* [TASK PROMPT] Would you set down the whole listing again exactly as it appears?

* [PROVIDED MATERIAL]
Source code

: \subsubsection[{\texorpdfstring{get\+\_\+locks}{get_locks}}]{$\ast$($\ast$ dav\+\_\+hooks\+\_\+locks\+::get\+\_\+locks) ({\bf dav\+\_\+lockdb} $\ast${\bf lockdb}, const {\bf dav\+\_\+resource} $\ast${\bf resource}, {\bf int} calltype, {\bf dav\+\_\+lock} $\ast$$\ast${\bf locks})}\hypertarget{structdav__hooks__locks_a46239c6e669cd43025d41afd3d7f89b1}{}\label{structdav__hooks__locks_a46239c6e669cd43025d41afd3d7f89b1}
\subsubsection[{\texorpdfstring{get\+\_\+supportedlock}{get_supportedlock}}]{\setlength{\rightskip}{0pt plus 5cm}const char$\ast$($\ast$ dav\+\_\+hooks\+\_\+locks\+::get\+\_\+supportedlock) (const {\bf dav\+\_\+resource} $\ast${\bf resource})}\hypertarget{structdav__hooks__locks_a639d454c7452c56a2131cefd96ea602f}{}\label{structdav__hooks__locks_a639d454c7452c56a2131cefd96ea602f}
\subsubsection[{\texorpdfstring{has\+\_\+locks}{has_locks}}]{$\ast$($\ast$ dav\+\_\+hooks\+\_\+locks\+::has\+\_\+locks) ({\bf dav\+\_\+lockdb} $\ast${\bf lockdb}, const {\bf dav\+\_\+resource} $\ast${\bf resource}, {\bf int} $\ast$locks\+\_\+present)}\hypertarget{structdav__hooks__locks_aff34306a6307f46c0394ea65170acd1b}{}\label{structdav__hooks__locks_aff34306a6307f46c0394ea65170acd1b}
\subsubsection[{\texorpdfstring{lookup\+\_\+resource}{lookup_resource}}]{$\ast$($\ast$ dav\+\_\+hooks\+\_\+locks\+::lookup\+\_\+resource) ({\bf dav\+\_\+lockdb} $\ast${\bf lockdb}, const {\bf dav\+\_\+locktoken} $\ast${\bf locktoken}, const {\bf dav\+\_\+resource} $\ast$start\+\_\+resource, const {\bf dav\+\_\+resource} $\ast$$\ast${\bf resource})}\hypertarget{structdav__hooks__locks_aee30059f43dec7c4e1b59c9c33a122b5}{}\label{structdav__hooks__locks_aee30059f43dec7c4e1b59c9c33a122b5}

* [TASK RESPONSE]
Source code

: \subsubsection[{\texorpdfstring{get\+\_\+locks}{get_locks}}]{$\ast$($\ast$ dav\+\_\+hooks\+\_\+locks\+::get\+\_\+locks) ({\bf dav\+\_\+lockdb} $\ast${\bf lockdb}, const {\bf dav\+\_\+resource} $\ast${\bf resource}, {\bf int} calltype, {\bf dav\+\_\+lock} $\ast$$\ast${\bf locks})}\hypertarget{structdav__hooks__locks_a46239c6e669cd43025d41afd3d7f89b1}{}\label{structdav__hooks__locks_a46239c6e669cd43025d41afd3d7f89b1}
\subsubsection[{\texorpdfstring{get\+\_\+supportedlock}{get_supportedlock}}]{\setlength{\rightskip}{0pt plus 5cm}const char$\ast$($\ast$ dav\+\_\+hooks\+\_\+locks\+::get\+\_\+supportedlock) (const {\bf dav\+\_\+resource} $\ast${\bf resource})}\hypertarget{structdav__hooks__locks_a639d454c7452c56a2131cefd96ea602f}{}\label{structdav__hooks__locks_a639d454c7452c56a2131cefd96ea602f}
\subsubsection[{\texorpdfstring{has\+\_\+locks}{has_locks}}]{$\ast$($\ast$ dav\+\_\+hooks\+\_\+locks\+::has\+\_\+locks) ({\bf dav\+\_\+lockdb} $\ast${\bf lockdb}, const {\bf dav\+\_\+resource} $\ast${\bf resource}, {\bf int} $\ast$locks\+\_\+present)}\hypertarget{structdav__hooks__locks_aff34306a6307f46c0394ea65170acd1b}{}\label{structdav__hooks__locks_aff34306a6307f46c0394ea65170acd1b}
\subsubsection[{\texorpdfstring{lookup\+\_\+resource}{lookup_resource}}]{$\ast$($\ast$ dav\+\_\+hooks\+\_\+locks\+::lookup\+\_\+resource) ({\bf dav\+\_\+lockdb} $\ast${\bf lockdb}, const {\bf dav\+\_\+locktoken} $\ast${\bf locktoken}, const {\bf dav\+\_\+resource} $\ast$start\+\_\+resource, const {\bf dav\+\_\+resource} $\ast$$\ast${\bf resource})}\hypertarget{structdav__hooks__locks_aee30059f43dec7c4e1b59c9c33a122b5}{}\label{structdav__hooks__locks_aee30059f43dec7c4e1b59c9c33a122b5}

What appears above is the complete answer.